That Multitasking Gotta Stop
When I answer emails while on a conference call while having lunch, I get more done in less time, right?
Wrong.
As soon as I move attention from the conference call to the email, I will miss something important. Or I will hear my name following a question – and I will have missed the question. All while consuming my food without noticing the tastes, flavors and eating way more than I need. (Side note: we eat more when we eat mindlessly without paying attention to our food).
When I am multitasking, I am not actually doing more than one thing at a time. I am diverting my attention between several tasks, therefore not fully focusing on anything, getting distracted from all, and needing more time to do everything.
According to MIT neuroscientist Earl Miller, our brains are “not wired to multitask well… when people think they’re multitasking, they’re actually just switching from one task to another very rapidly. And every time they do, there’s a cognitive cost.”
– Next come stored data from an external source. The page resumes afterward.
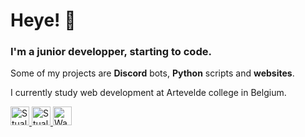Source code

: # Heye! 👋
### I'm a junior developper, starting to code.
Some of my projects are **Discord** bots, **Python** scripts and **websites**.

I currently study web development at Artevelde college in Belgium.

<a href="https://www.stualyttle.com">
  <img width="30rem" src="https://github-readme-stats.vercel.app/api/top-langs/?username=Stualyttle&layout=compact&bg_color=1d1f21&text_color=c9cacc" alt="Stualyttle's GitHub Stats"  />
</a>
<a href="https://www.stualyttle.com">
  <img width="30rem" src="https://github-readme-stats.vercel.app/api?username=Stualyttle&bg_color=1d1f21&text_color=c9cacc" alt="Stualyttle's GitHub Stats" />
</a>
<a href="https://www.stualyttle.com">
  <img width="30rem" src="https://github-readme-stats.vercel.app/api/wakatime?username=Stualyttle&bg_color=1d1f21&text_color=c9cacc" alt="Wakatime Week Stats" />
</a>


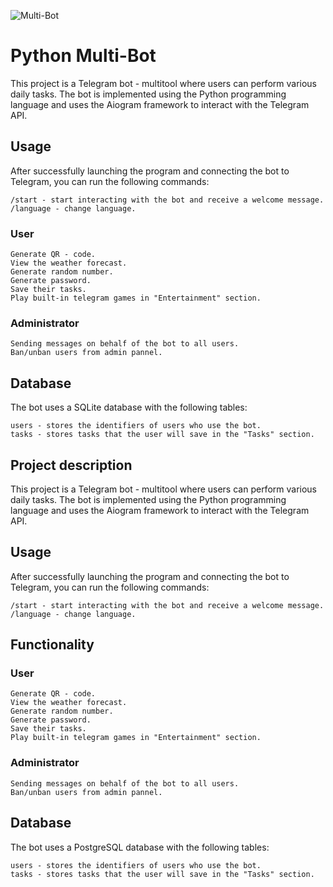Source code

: ![Multi-Bot](https://socialify.git.ci/Mak5er/Multi-Bot/image?description=1&language=1&name=1&owner=1&theme=Auto)

# Python Multi-Bot

This project is a Telegram bot - multitool where users can perform various daily tasks.
The bot is implemented using the Python programming language and uses the Aiogram framework to interact with the
Telegram API.

## Usage

After successfully launching the program and connecting the bot to Telegram, you can run the following commands:

    /start - start interacting with the bot and receive a welcome message.
    /language - change language.

### User

    Generate QR - code.
    View the weather forecast.
    Generate random number.
    Generate password.
    Save their tasks.
    Play built-in telegram games in "Entertainment" section.

### Administrator

    Sending messages on behalf of the bot to all users.
    Ban/unban users from admin pannel.

## Database

The bot uses a SQLite database with the following tables:

    users - stores the identifiers of users who use the bot.
    tasks - stores tasks that the user will save in the "Tasks" section.

## Project description

This project is a Telegram bot - multitool where users can perform various daily tasks.
The bot is implemented using the Python programming language and uses the Aiogram framework to interact with the
Telegram API.

## Usage

After successfully launching the program and connecting the bot to Telegram, you can run the following commands:

    /start - start interacting with the bot and receive a welcome message.
    /language - change language.

## Functionality

### User

    Generate QR - code.
    View the weather forecast.
    Generate random number.
    Generate password.
    Save their tasks.
    Play built-in telegram games in "Entertainment" section.

### Administrator

    Sending messages on behalf of the bot to all users.
    Ban/unban users from admin pannel.

## Database

The bot uses a PostgreSQL database with the following tables:

    users - stores the identifiers of users who use the bot.
    tasks - stores tasks that the user will save in the "Tasks" section.
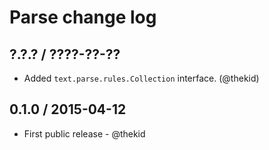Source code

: Parse change log
================

## ?.?.? / ????-??-??

* Added `text.parse.rules.Collection` interface.
  (@thekid)

## 0.1.0 / 2015-04-12

* First public release - @thekid
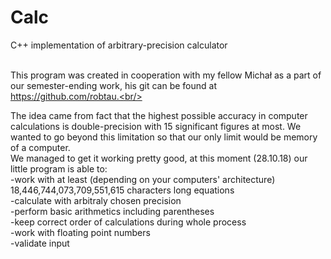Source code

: # Calc<br/>
C++ implementation of arbitrary-precision calculator<br/><br/>

This program was created in cooperation with my fellow Michał as a part of our semester-ending work, his git can be found at https://github.com/robtau.<br/><br/>

The idea came from fact that the highest possible accuracy in computer calculations is double-precision with 15 significant figures at most. We wanted to go beyond this limitation so that our only limit would be memory of a computer.<br/>
We managed to get it working pretty good, at this moment (28.10.18) our little program is able to:<br/>
-work with at least (depending on your computers' architecture) 18,446,744,073,709,551,615 characters long equations<br/>
-calculate with arbitraly chosen precision<br/>
-perform basic arithmetics including parentheses<br/>
-keep correct order of calculations during whole process<br/>
-work with floating point numbers<br/>
-validate input<br/>


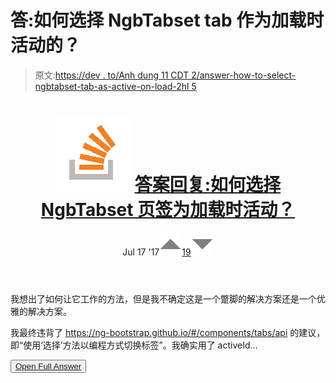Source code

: # 答:如何选择 NgbTabset tab 作为加载时活动的？

> 原文:[https://dev . to/Anh dung 11 CDT 2/answer-how-to-select-ngbtabset-tab-as-active-on-load-2hl 5](https://dev.to/anhdung11cdt2/answer-how-to-select-ngbtabset-tab-as-active-on-load-2hl5)

<header>

# ![](img/01c67cd39e9a8e551fcb75e1091225e9.png) [ 答案回复:如何选择 NgbTabset 页签为加载时活动？](https://stackoverflow.com/questions/45016020/how-to-select-ngbtabset-tab-as-active-on-load/45151535#45151535)

Jul 17 '17[![](img/e3f0373ec76330150a340eacd410b600.png)19![](img/f7bb704c8c93dfae05d2b57012ed2754.png)](https://stackoverflow.com/questions/45016020/how-to-select-ngbtabset-tab-as-active-on-load/45151535#45151535) </header>

我想出了如何让它工作的方法，但是我不确定这是一个蹩脚的解决方案还是一个优雅的解决方案。

我最终违背了 https://ng-bootstrap.github.io/#/components/tabs/api 的建议，即“使用‘选择’方法以编程方式切换标签”。我确实用了 activeId…

<button class="ltag__stackexchange--btn" type="button">[Open Full Answer](https://stackoverflow.com/questions/45016020/how-to-select-ngbtabset-tab-as-active-on-load/45151535#45151535)</button>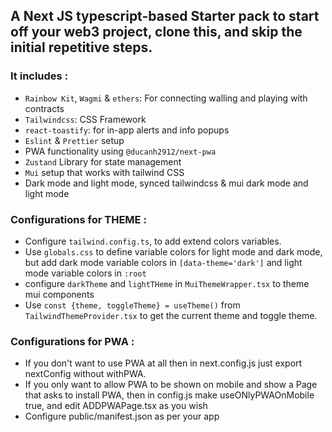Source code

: ## A Next JS typescript-based Starter pack to start off your web3 project, clone this, and skip the initial repetitive steps.

### It includes : 

* `Rainbow Kit`, `Wagmi` & `ethers`: For connecting walling and playing with contracts
* `Tailwindcss`: CSS Framework
* `react-toastify`: for in-app alerts and info popups
* `Eslint` & `Prettier` setup
* PWA functionality using `@ducanh2912/next-pwa` 
* `Zustand` Library for state management
* `Mui` setup that works with tailwind CSS
* Dark mode and light mode, synced tailwindcss & mui dark mode and light mode

### Configurations for THEME : 
* Configure `tailwind.config.ts`, to add extend colors variables.
* Use `globals.css` to define variable colors for light mode and dark mode, but add dark mode variable colors in `[data-theme='dark']` and light mode variable colors in `:root`
* configure `darkTheme` and `lightTHeme` in `MuiThemeWrapper.tsx` to theme mui components
* Use `const {theme, toggleTheme} = useTheme()` from `TailwindThemeProvider.tsx` to get the current theme and toggle theme.

### Configurations for PWA :

* If you don't want to use PWA at all then in next.config.js just export nextConfig without withPWA.
* If you only want to allow PWA to be shown on mobile and show a Page that asks to install PWA, then in config.js make useONlyPWAOnMobile true, and edit ADDPWAPage.tsx as you wish
* Configure public/manifest.json as per your app  
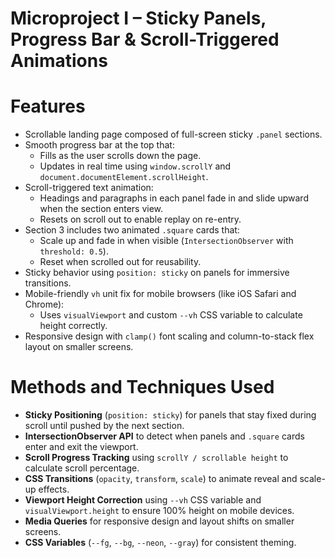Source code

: # Microproject I – Sticky Panels, Progress Bar & Scroll-Triggered Animations

# Features

- Scrollable landing page composed of full-screen sticky `.panel` sections.
- Smooth progress bar at the top that:
  - Fills as the user scrolls down the page.
  - Updates in real time using `window.scrollY` and `document.documentElement.scrollHeight`.
- Scroll-triggered text animation:
  - Headings and paragraphs in each panel fade in and slide upward when the section enters view.
  - Resets on scroll out to enable replay on re-entry.
- Section 3 includes two animated `.square` cards that:
  - Scale up and fade in when visible (`IntersectionObserver` with `threshold: 0.5`).
  - Reset when scrolled out for reusability.
- Sticky behavior using `position: sticky` on panels for immersive transitions.
- Mobile-friendly `vh` unit fix for mobile browsers (like iOS Safari and Chrome):
  - Uses `visualViewport` and custom `--vh` CSS variable to calculate height correctly.
- Responsive design with `clamp()` font scaling and column-to-stack flex layout on smaller screens.

# Methods and Techniques Used

- **Sticky Positioning** (`position: sticky`) for panels that stay fixed during scroll until pushed by the next section.
- **IntersectionObserver API** to detect when panels and `.square` cards enter and exit the viewport.
- **Scroll Progress Tracking** using `scrollY / scrollable height` to calculate scroll percentage.
- **CSS Transitions** (`opacity`, `transform`, `scale`) to animate reveal and scale-up effects.
- **Viewport Height Correction** using `--vh` CSS variable and `visualViewport.height` to ensure 100% height on mobile devices.
- **Media Queries** for responsive design and layout shifts on smaller screens.
- **CSS Variables** (`--fg`, `--bg`, `--neon`, `--gray`) for consistent theming.
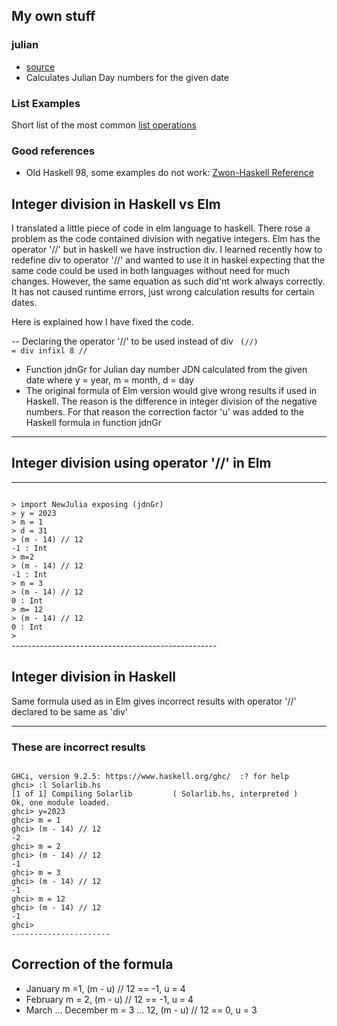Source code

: ## My own stuff
### julian
* <a href="https://github.com/jarmol/begin-haskell/edit/main/julian.hs">source</a>
* Calculates Julian Day numbers for the given date

### List Examples

Short list of the most common <a href="https://github.com/jarmol/begin-haskell/tree/main/listoperations">list operations</a>

### Good references
* Old Haskell 98, some examples do not work: 
<a href="http://zvon.org/other/haskell/Outputglobal/index.html">Zwon-Haskell Reference</a>

## Integer division in Haskell vs Elm

I translated a little piece of code in elm language to haskell.
There rose a problem as the code contained division with negative integers.
Elm has the operator '//' but in haskell we have instruction div.
I learned recently how to redefine div to operator '//' and wanted to use
it in haskel expecting that the same code could be used in both languages
without need for  much changes. However, the same equation as such did'nt
work always correctly. It has not caused runtime errors, just wrong 
calculation results for certain dates.


Here is explained how I have fixed the code.   


-- Declaring the operator '//' to be used instead of div
<code>
(//) = div
infixl 8  //
</code>

* Function jdnGr for Julian day number JDN calculated from the given date
where y = year, m = month, d = day
* The original formula of Elm version would give wrong results if used in
Haskell. The reason is the difference in integer division of the
negative numbers. For that reason the correction factor 'u' was added
to the Haskell formula in function jdnGr 

------------------------------------------

## Integer division using operator '//' in Elm

------------------------------------------

<code>
> import NewJulia exposing (jdnGr)
> y = 2023
> m = 1
> d = 31
> (m - 14) // 12
-1 : Int
> m=2
> (m - 14) // 12
-1 : Int
> m = 3
> (m - 14) // 12
0 : Int
> m= 12
> (m - 14) // 12
0 : Int
> 
</code>
---------------------------------------------------

## Integer division in Haskell 

Same formula used as in Elm gives incorrect results
with operator '//' declared to be same as 'div'


---------------------------------------------------

### These are incorrect results

<code>
GHCi, version 9.2.5: https://www.haskell.org/ghc/  :? for help
ghci> :l Solarlib.hs
[1 of 1] Compiling Solarlib         ( Solarlib.hs, interpreted )
Ok, one module loaded.
ghci> y=2023
ghci> m = 1
ghci> (m - 14) // 12
-2
ghci> m = 2
ghci> (m - 14) // 12
-1
ghci> m = 3
ghci> (m - 14) // 12
-1
ghci> m = 12
ghci> (m - 14) // 12
-1
ghci> 
----------------------
</code>


## Correction of the formula

* January m =1,   (m - u) // 12 == -1, u = 4
* February m = 2, (m - u) // 12 == -1, u = 4
* March ... December m = 3 ... 12, 
  (m - u) // 12 == 0,  u = 3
Switching between several tasks wastes time and productivity, because our time and attention are used for the activity of switching gears. In addition, we don’t experience being fully “in the zone” and the amplified results it can bring.
A UCSF study found that multitasking negatively affects short-term, or “working,” memory, which is the ability to hold and manipulate information in the mind for a period of time. That, in turn, affects our creativity.
Switching from task to task while multitasking does not save time. It actually takes more time. In fact, it reduces productivity by as much as 40% and increases the likelihood of errors.
If you are multitasking between two different things, it will take more time to accomplish both than if you did them one at a time.
All in all, multitasking is a bad idea… unless you are interested in increasing your errors and reducing productivity and creative thinking.